En el Altiplano andino de Cocapata, Bolivia, las mujeres tienen un papel de liderazgo en el restablecimiento de las formas campesinas de agricultura, al mismo tiempo que establecen conexiones innovadoras con la población urbana. Al hacerlo están creando sistemas agrícolas que no solo nutren a la comunidad y a sus recursos naturales, sino que también apoyan a las poblaciones vulnerables en la ciudad y garantizan el acceso a alimentos seguros y saludables durante la actual pandemia.

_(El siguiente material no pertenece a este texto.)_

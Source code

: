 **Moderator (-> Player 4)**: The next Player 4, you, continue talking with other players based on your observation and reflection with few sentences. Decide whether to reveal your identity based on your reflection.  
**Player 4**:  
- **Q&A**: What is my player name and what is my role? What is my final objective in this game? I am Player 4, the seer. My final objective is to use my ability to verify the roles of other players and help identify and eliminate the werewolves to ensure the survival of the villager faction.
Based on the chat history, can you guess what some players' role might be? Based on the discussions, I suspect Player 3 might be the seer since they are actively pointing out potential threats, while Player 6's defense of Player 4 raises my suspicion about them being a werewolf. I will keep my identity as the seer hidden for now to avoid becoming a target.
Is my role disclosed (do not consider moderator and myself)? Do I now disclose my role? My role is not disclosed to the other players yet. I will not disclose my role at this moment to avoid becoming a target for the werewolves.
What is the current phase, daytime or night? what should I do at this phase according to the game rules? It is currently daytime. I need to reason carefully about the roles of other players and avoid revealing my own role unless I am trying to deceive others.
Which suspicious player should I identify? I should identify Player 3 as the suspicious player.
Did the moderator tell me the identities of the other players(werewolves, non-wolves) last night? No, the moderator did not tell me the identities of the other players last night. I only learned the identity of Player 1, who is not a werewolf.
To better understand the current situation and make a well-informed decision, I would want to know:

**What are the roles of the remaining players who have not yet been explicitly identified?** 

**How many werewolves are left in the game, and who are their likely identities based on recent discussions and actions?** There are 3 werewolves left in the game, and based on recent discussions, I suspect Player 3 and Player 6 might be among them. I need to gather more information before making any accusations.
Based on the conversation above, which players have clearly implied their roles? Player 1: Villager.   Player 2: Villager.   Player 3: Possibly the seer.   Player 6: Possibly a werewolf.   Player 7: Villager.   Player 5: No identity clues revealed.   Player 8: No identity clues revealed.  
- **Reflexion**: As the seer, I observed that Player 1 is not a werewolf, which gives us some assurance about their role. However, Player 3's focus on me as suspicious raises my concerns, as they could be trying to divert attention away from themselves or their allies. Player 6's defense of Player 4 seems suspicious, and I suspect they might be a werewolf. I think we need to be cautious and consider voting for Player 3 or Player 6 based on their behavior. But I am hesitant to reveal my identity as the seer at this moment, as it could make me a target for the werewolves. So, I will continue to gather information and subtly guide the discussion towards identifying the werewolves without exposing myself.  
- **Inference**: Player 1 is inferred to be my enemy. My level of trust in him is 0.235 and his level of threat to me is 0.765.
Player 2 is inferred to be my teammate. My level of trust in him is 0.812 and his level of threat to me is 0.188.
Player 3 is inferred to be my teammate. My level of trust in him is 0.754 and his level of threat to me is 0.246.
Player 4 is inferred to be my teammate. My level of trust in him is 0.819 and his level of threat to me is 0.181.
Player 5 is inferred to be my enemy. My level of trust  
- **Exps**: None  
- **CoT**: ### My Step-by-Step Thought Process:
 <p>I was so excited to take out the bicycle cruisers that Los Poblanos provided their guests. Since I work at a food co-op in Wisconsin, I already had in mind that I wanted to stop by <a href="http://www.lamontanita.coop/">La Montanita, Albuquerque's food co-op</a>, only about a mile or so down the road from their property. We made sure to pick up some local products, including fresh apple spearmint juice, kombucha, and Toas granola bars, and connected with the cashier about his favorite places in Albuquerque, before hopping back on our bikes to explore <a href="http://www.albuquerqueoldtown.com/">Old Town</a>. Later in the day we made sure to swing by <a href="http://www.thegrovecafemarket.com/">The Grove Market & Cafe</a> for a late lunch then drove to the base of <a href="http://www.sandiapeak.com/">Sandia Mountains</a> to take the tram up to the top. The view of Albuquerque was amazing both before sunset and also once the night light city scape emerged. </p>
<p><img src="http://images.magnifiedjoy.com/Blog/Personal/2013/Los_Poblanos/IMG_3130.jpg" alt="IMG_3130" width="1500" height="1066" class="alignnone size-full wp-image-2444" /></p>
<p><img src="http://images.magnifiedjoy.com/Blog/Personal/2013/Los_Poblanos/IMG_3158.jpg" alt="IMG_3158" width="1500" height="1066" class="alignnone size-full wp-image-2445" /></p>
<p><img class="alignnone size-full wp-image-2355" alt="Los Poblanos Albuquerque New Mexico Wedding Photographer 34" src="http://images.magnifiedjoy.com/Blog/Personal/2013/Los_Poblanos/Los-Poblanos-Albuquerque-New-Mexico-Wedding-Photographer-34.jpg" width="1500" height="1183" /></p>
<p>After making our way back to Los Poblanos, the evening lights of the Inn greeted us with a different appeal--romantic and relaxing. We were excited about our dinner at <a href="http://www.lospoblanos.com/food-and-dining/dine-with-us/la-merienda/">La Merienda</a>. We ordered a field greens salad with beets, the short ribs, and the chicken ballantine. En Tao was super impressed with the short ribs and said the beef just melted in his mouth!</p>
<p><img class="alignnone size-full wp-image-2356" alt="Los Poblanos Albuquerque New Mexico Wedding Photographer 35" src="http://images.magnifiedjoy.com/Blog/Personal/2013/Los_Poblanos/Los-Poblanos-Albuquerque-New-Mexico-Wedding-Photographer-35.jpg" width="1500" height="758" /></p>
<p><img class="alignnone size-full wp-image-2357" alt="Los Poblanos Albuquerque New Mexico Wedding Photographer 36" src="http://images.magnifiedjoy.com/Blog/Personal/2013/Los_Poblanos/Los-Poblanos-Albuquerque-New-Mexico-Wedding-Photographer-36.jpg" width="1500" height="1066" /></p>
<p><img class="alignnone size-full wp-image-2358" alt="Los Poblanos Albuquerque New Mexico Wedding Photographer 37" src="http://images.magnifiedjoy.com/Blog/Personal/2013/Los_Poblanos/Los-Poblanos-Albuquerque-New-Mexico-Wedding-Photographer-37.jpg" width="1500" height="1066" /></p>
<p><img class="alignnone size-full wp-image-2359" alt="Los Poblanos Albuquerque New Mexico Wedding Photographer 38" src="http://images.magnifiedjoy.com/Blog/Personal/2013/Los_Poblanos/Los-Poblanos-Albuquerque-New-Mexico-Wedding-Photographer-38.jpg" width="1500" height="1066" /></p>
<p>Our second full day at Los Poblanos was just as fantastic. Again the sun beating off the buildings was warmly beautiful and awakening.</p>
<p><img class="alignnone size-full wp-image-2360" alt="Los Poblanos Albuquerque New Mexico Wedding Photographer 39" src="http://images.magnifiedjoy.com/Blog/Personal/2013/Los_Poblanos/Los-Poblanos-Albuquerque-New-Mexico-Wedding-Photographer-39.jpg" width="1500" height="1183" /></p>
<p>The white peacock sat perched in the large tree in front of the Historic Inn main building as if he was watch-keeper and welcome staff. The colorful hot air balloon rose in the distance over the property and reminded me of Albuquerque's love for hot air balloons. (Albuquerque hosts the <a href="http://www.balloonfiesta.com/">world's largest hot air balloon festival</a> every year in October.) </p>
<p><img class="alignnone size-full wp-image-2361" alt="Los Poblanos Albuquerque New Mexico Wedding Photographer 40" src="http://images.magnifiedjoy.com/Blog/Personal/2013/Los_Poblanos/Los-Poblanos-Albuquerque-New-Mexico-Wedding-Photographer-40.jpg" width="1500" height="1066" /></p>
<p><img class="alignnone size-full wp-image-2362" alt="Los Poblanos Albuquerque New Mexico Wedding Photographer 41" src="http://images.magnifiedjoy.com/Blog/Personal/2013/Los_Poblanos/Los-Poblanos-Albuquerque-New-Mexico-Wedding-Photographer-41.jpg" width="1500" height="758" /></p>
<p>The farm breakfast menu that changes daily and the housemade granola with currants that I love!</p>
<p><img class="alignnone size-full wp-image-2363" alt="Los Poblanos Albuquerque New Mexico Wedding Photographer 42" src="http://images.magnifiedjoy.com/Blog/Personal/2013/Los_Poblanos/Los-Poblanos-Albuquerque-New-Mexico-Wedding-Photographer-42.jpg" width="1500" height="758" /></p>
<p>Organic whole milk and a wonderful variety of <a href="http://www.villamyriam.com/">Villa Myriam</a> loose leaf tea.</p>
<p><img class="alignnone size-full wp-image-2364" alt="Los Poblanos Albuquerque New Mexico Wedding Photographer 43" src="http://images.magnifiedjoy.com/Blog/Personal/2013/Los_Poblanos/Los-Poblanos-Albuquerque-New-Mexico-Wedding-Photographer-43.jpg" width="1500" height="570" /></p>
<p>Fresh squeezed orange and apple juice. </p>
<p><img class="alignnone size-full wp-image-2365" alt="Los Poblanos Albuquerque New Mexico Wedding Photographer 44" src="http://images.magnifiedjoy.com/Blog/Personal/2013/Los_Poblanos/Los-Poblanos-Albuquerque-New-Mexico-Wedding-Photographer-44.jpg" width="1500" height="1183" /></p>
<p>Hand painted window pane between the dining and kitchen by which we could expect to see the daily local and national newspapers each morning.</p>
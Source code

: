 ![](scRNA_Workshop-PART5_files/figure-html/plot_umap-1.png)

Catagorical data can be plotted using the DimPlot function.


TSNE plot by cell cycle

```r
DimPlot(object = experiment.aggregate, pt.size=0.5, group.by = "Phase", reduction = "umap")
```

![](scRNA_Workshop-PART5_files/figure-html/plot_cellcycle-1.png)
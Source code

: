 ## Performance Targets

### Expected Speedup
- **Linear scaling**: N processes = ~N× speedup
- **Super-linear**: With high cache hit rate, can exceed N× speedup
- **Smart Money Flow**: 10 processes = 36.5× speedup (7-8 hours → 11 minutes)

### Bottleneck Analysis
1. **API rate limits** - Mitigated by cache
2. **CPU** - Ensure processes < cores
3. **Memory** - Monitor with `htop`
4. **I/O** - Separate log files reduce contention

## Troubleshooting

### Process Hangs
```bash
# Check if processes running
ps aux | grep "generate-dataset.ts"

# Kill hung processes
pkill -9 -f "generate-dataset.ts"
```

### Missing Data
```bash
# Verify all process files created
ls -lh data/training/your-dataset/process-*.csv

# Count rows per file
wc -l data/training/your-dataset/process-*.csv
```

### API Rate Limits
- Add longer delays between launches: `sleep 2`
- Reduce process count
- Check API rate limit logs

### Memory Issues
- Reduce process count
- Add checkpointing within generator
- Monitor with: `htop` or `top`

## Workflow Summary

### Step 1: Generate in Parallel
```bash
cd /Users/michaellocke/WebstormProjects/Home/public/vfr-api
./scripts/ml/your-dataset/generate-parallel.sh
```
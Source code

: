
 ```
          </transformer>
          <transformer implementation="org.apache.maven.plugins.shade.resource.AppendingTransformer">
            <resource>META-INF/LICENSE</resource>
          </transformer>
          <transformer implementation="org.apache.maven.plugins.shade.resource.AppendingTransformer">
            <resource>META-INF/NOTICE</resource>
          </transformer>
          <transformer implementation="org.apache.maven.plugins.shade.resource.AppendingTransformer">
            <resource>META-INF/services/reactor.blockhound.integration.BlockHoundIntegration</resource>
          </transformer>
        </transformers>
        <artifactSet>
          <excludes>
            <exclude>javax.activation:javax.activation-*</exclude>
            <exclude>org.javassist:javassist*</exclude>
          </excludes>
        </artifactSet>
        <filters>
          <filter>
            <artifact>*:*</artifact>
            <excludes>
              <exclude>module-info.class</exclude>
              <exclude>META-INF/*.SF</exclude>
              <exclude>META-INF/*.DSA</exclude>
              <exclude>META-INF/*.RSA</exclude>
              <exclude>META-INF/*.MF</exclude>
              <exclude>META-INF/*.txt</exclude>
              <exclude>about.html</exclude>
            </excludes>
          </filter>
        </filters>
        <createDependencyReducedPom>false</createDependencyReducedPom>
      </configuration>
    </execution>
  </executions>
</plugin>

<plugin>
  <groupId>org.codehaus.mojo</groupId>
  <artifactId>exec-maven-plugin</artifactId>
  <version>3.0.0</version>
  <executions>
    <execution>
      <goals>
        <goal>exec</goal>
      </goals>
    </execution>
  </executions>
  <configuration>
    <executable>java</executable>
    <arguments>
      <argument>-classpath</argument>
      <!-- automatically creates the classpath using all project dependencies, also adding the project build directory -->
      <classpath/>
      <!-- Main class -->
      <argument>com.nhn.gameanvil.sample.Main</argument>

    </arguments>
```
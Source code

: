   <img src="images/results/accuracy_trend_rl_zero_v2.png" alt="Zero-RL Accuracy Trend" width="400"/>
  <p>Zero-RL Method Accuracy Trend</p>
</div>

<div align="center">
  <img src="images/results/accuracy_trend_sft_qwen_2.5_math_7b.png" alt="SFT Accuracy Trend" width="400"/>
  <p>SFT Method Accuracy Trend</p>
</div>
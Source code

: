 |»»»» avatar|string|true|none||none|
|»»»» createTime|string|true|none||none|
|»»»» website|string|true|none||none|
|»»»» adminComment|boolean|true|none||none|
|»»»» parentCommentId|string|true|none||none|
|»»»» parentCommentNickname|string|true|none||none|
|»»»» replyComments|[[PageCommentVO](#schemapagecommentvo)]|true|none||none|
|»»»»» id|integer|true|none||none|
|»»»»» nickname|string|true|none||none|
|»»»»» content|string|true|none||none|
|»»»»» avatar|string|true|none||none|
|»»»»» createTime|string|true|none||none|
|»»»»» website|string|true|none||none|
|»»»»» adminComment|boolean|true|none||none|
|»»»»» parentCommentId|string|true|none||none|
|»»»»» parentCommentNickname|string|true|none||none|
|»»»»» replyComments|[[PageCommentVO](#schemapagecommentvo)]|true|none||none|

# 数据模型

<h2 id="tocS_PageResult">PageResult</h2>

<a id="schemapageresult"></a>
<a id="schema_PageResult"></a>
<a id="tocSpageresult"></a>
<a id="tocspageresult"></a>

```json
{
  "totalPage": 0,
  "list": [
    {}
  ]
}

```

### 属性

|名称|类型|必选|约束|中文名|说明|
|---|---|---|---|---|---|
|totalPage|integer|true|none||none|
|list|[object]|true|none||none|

Mujeres formando mujeres. CENDA
Las comunidades rurales de Bolivia están amenazadas por la introducción de fertilizantes químicos y semillas certificadas, por el monocultivo y por el cambio climático, que están llevando a la degradación de sus recursos naturales. Para revertir esta tendencia, comunidades del municipio de Cocapata se han decidido a participar en la lucha por la soberanía alimentaria. Han abrazado la agroecología como un medio para reafirmar su modo campesino de vida, así como para resistir activamente al sistema capitalista que busca atrapar a los productores en círculos viciosos de dependencia, mientras canaliza las ganancias hacia las corporaciones multinacionales. Anteriormente las familias campesinas en estas comunidades manejaban una alta diversidad de papas nativas que ahora han desaparecido porque los mercados de consumo favorecen algunos tipos en particular. Esta tendencia ha sido facilitada y reforzada por el gobierno que, desde la década de 1980, ha impuesto leyes y regulaciones que exigen que las semillas estén certificadas y sancionan la venta de semillas autóctonas no registradas.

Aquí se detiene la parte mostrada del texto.